¶Intrinsics code generation in VC11 preview compiler
I now have the Visual Studio 11 developer preview installed in Windows 7, which makes stressing the new compiler much easier than with the Windows 8 DP in VirtualBox, which freezes for minutes at a time. The compiler version is fortunately the same: 17.00.40825.2. I happened to have a VC10 converted version of Altirra that built without problems after switching to the v110 toolset; VirtualDub required a VC8-to-VC11 conversion, which required stripping some quotes from the converted psa.props and fixing a runtime library setting mismatch. Both programs ran fine, so no big codegen problems.
A few things I've discovered about the new compiler:
1) SSE2 code generation is now the default.
This is confusing since neither the docs nor the project system UI have been updated, but if you don't specify any compiler switches or have enhanced instruction set usage set to Not Set in your project, the compiler will act as if /arch:SSE2 was set. You need to use /arch:IA32 to disable enhanced instruction set usage. (See MS response to bug 688736.)
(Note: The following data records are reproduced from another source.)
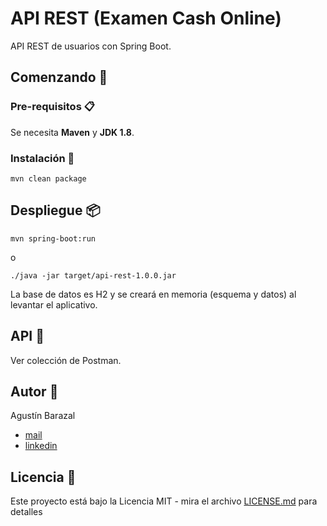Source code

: # API REST (Examen Cash Online)

API REST de usuarios con Spring Boot.


## Comenzando 🚀

### Pre-requisitos 📋

Se necesita **Maven** y **JDK 1.8**.

### Instalación 🔧

```
mvn clean package
```


## Despliegue 📦

```
mvn spring-boot:run
```

o

```
./java -jar target/api-rest-1.0.0.jar 
```

La base de datos es H2 y se creará en memoria (esquema y datos) al levantar el aplicativo.


## API :paperclip:

Ver colección de Postman.


## Autor :man:
Agustín Barazal
* [mail](mailto:agustin.barazal@gmail.com)
* [linkedin](https://www.linkedin.com/in/abarazal)


## Licencia 📄

Este proyecto está bajo la Licencia MIT - mira el archivo [LICENSE.md](LICENSE.md) para detalles
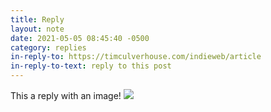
 ```yaml
---
title: Reply
layout: note
date: 2021-05-05 08:45:40 -0500
category: replies
in-reply-to: https://timculverhouse.com/indieweb/article
in-reply-to-text: reply to this post
---
```


This a reply with an image! <img src="http://placekitten.com/600/600">

<a href="https://indieforums.net/threads/6aff42f9e1e3e163.html" class="u-syndication"></a>

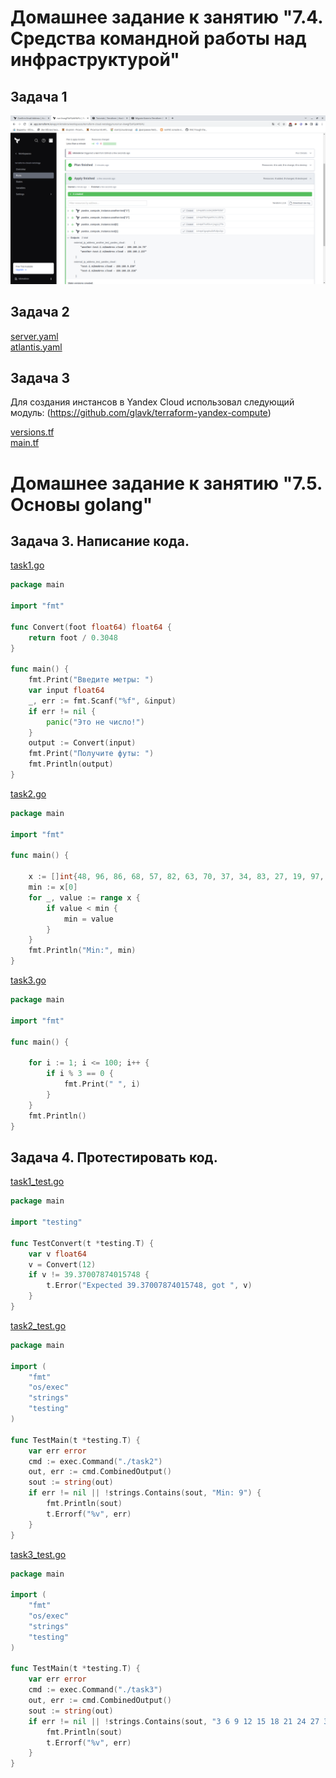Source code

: # Домашнее задание к занятию "7.4. Средства командной работы над инфраструктурой"
## Задача 1

![Terraform-Cloud](07-terraform/pics/terraform-cloud.png "Terraform-Cloud")

## Задача 2

[server.yaml](07-terraform/server.yaml)</br>
[atlantis.yaml](07-terraform/atlantis.yaml)</br>

## Задача 3
Для создания инстансов в Yandex Cloud использовал следующий модуль:
(https://github.com/glavk/terraform-yandex-compute)

[versions.tf](07-terraform/versions.tf)</br>
[main.tf](07-terraform/main.tf)</br>


# Домашнее задание к занятию "7.5. Основы golang"
## Задача 3. Написание кода.
[task1.go](07-terraform/go/task1/task1.go)</br>
```go
package main

import "fmt"

func Convert(foot float64) float64 {
	return foot / 0.3048
}

func main() {
	fmt.Print("Введите метры: ")
	var input float64
	_, err := fmt.Scanf("%f", &input)
	if err != nil {
		panic("Это не число!")
	}
	output := Convert(input)
	fmt.Print("Получите футы: ")
	fmt.Println(output)
}
```
[task2.go](07-terraform/go/task2/task2.go)</br>
```go
package main

import "fmt"

func main() {

	x := []int{48, 96, 86, 68, 57, 82, 63, 70, 37, 34, 83, 27, 19, 97, 9, 17}
	min := x[0]
	for _, value := range x {
		if value < min {
			min = value
		}
	}
	fmt.Println("Min:", min)
}
```
[task3.go](07-terraform/go/task3/task3.go)</br>
```go
package main

import "fmt"

func main() {

	for i := 1; i <= 100; i++ {
		if i % 3 == 0 {
			fmt.Print(" ", i)
		}
	}
	fmt.Println()
}
```

## Задача 4. Протестировать код.
[task1_test.go](07-terraform/go/task1/task1_test.go)</br>
```go
package main

import "testing"

func TestConvert(t *testing.T) {
	var v float64
	v = Convert(12)
	if v != 39.37007874015748 {
		t.Error("Expected 39.37007874015748, got ", v)
	}
}
```

[task2_test.go](07-terraform/go/task2/task2_test.go)</br>
```go
package main

import (
	"fmt"
	"os/exec"
	"strings"
	"testing"
)

func TestMain(t *testing.T) {
	var err error
	cmd := exec.Command("./task2")
	out, err := cmd.CombinedOutput()
	sout := string(out)
	if err != nil || !strings.Contains(sout, "Min: 9") {
		fmt.Println(sout)
		t.Errorf("%v", err)
	}
}
```

[task3_test.go](07-terraform/go/task3/task3_test.go)</br>
```go
package main

import (
	"fmt"
	"os/exec"
	"strings"
	"testing"
)

func TestMain(t *testing.T) {
	var err error
	cmd := exec.Command("./task3")
	out, err := cmd.CombinedOutput()
	sout := string(out)
	if err != nil || !strings.Contains(sout, "3 6 9 12 15 18 21 24 27 30 33 36 39 42 45 48 51 54 57 60 63 66 69 72 75 78 81 84 87 90 93 96 99") {
		fmt.Println(sout)
		t.Errorf("%v", err)
	}
}
```

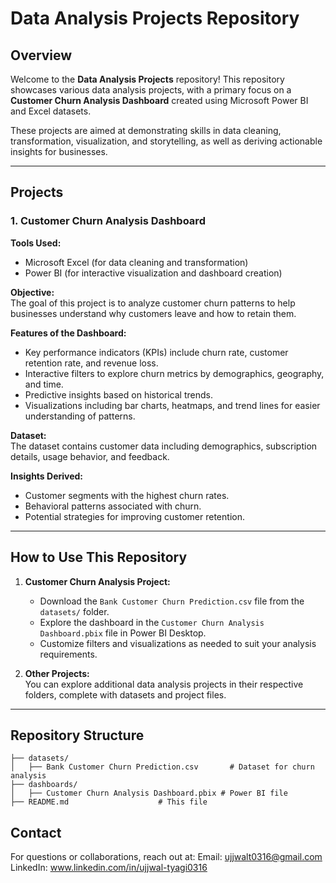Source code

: # Data Analysis Projects Repository  

## Overview  

Welcome to the **Data Analysis Projects** repository! This repository showcases various data analysis projects, with a primary focus on a **Customer Churn Analysis Dashboard** created using Microsoft Power BI and Excel datasets.  

These projects are aimed at demonstrating skills in data cleaning, transformation, visualization, and storytelling, as well as deriving actionable insights for businesses.  

---

## Projects  

### 1. Customer Churn Analysis Dashboard  
**Tools Used:**  
- Microsoft Excel (for data cleaning and transformation)  
- Power BI (for interactive visualization and dashboard creation)  

**Objective:**  
The goal of this project is to analyze customer churn patterns to help businesses understand why customers leave and how to retain them.  

**Features of the Dashboard:**  
- Key performance indicators (KPIs) include churn rate, customer retention rate, and revenue loss.  
- Interactive filters to explore churn metrics by demographics, geography, and time.  
- Predictive insights based on historical trends.  
- Visualizations including bar charts, heatmaps, and trend lines for easier understanding of patterns.  

**Dataset:**  
The dataset contains customer data including demographics, subscription details, usage behavior, and feedback.  

**Insights Derived:**  
- Customer segments with the highest churn rates.  
- Behavioral patterns associated with churn.  
- Potential strategies for improving customer retention.  

---

## How to Use This Repository  

1. **Customer Churn Analysis Project:**  
   - Download the `Bank Customer Churn Prediction.csv` file from the `datasets/` folder.  
   - Explore the dashboard in the `Customer Churn Analysis Dashboard.pbix` file in Power BI Desktop.  
   - Customize filters and visualizations as needed to suit your analysis requirements.  

2. **Other Projects:**  
   You can explore additional data analysis projects in their respective folders, complete with datasets and project files.  

---

## Repository Structure  

```plaintext  
├── datasets/  
│   ├── Bank Customer Churn Prediction.csv       # Dataset for churn analysis  
├── dashboards/  
│   ├── Customer Churn Analysis Dashboard.pbix # Power BI file 
├── README.md                    # This file  
```

## Contact
For questions or collaborations, reach out at:
Email: ujjwalt0316@gmail.com
LinkedIn: www.linkedin.com/in/ujjwal-tyagi0316

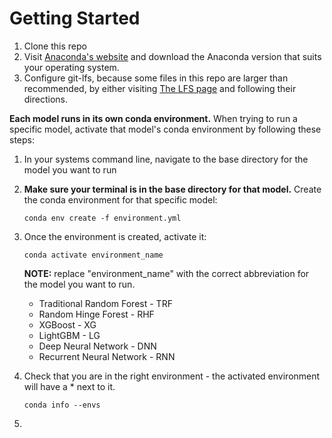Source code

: # Getting Started

1. Clone this repo
2. Visit [Anaconda's website](https://docs.anaconda.com/free/anaconda/install/index.html) and download the Anaconda version that suits your operating system.
3. Configure git-lfs, because some files in this repo are larger than recommended, by either visiting [The LFS page](https://git-lfs.com/) and following their directions.

**Each model runs in its own conda environment.** When trying to run a specific model, activate that model's conda environment by following these steps:
1. In your systems command line, navigate to the base directory for the model you want to run
2. **Make sure your terminal is in the base directory for that model.** Create the conda environment for that specific model:  

   ```conda env create -f environment.yml``` 

4. Once the environment is created, activate it:

   ```conda activate environment_name```

   **NOTE:** replace "environment_name" with the correct abbreviation for the model you want to run.
   
   - Traditional Random Forest - TRF
   - Random Hinge Forest - RHF
   - XGBoost - XG
   - LightGBM - LG
   - Deep Neural Network - DNN
   - Recurrent Neural Network - RNN

5. Check that you are in the right environment - the activated environment will have a * next to it. 

   ```conda info --envs```

6.
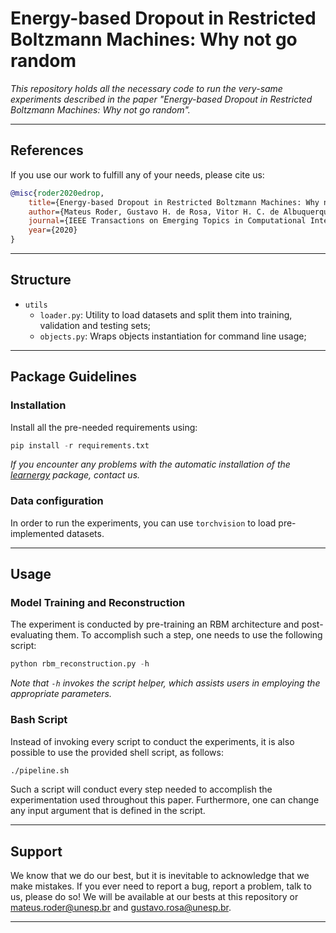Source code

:# Energy-based Dropout in Restricted Boltzmann Machines: Why not go random

*This repository holds all the necessary code to run the very-same experiments described in the paper "Energy-based Dropout in Restricted Boltzmann Machines: Why not go random".*

---

## References

If you use our work to fulfill any of your needs, please cite us:

```BibTex
@misc{roder2020edrop,
    title={Energy-based Dropout in Restricted Boltzmann Machines: Why not go random},
    author={Mateus Roder, Gustavo H. de Rosa, Vitor H. C. de Albuquerque, André L. D. Rossi and João P. Papa},
    journal={IEEE Transactions on Emerging Topics in Computational Intelligence},
    year={2020}
}
```

---

## Structure

 * `utils`
   * `loader.py`: Utility to load datasets and split them into training, validation and testing sets;
   * `objects.py`: Wraps objects instantiation for command line usage;
   
   
---

## Package Guidelines

### Installation

Install all the pre-needed requirements using:

```Python
pip install -r requirements.txt
```
*If you encounter any problems with the automatic installation of the [learnergy](https://github.com/gugarosa/learnergy) package, contact us.*

### Data configuration

In order to run the experiments, you can use `torchvision` to load pre-implemented datasets.

---

## Usage

### Model Training and Reconstruction

The experiment is conducted by pre-training an RBM architecture and post-evaluating them. To accomplish such a step, one needs to use the following script:

```Python
python rbm_reconstruction.py -h
```

*Note that `-h` invokes the script helper, which assists users in employing the appropriate parameters.*

### Bash Script

Instead of invoking every script to conduct the experiments, it is also possible to use the provided shell script, as follows:

```Bash
./pipeline.sh
```

Such a script will conduct every step needed to accomplish the experimentation used throughout this paper. Furthermore, one can change any input argument that is defined in the script.

---

## Support

We know that we do our best, but it is inevitable to acknowledge that we make mistakes. If you ever need to report a bug, report a problem, talk to us, please do so! We will be available at our bests at this repository or mateus.roder@unesp.br and gustavo.rosa@unesp.br.

---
2) Commutativity-based optimizations are now applied.
I wrote a while back that the compiler generates intrinsics exactly as you write them, so you can sometimes get extraneous moves unless you swap some parameters around. This appears to be fixed and both fold1() and fold2() generate the shorter output.
3) Intrinsics register allocation has improved.
The VC11 compiler does a better job on the SSE FIR routine example I posted earlier. It no longer generates the MOVSS orgy through temps at the top of the loop and also recognizes that zero is easily regenerated, the result being that it is able to hoist two of the four kernel vectors permanently into registers.
I browsed through the intrinsics list, and unfortunately it doesn't look like there are any new intrinsics in the existing instruction sets (still no min/max or round-to-int), but a least it looks like intrinsics code will generally run a bit faster with VC11.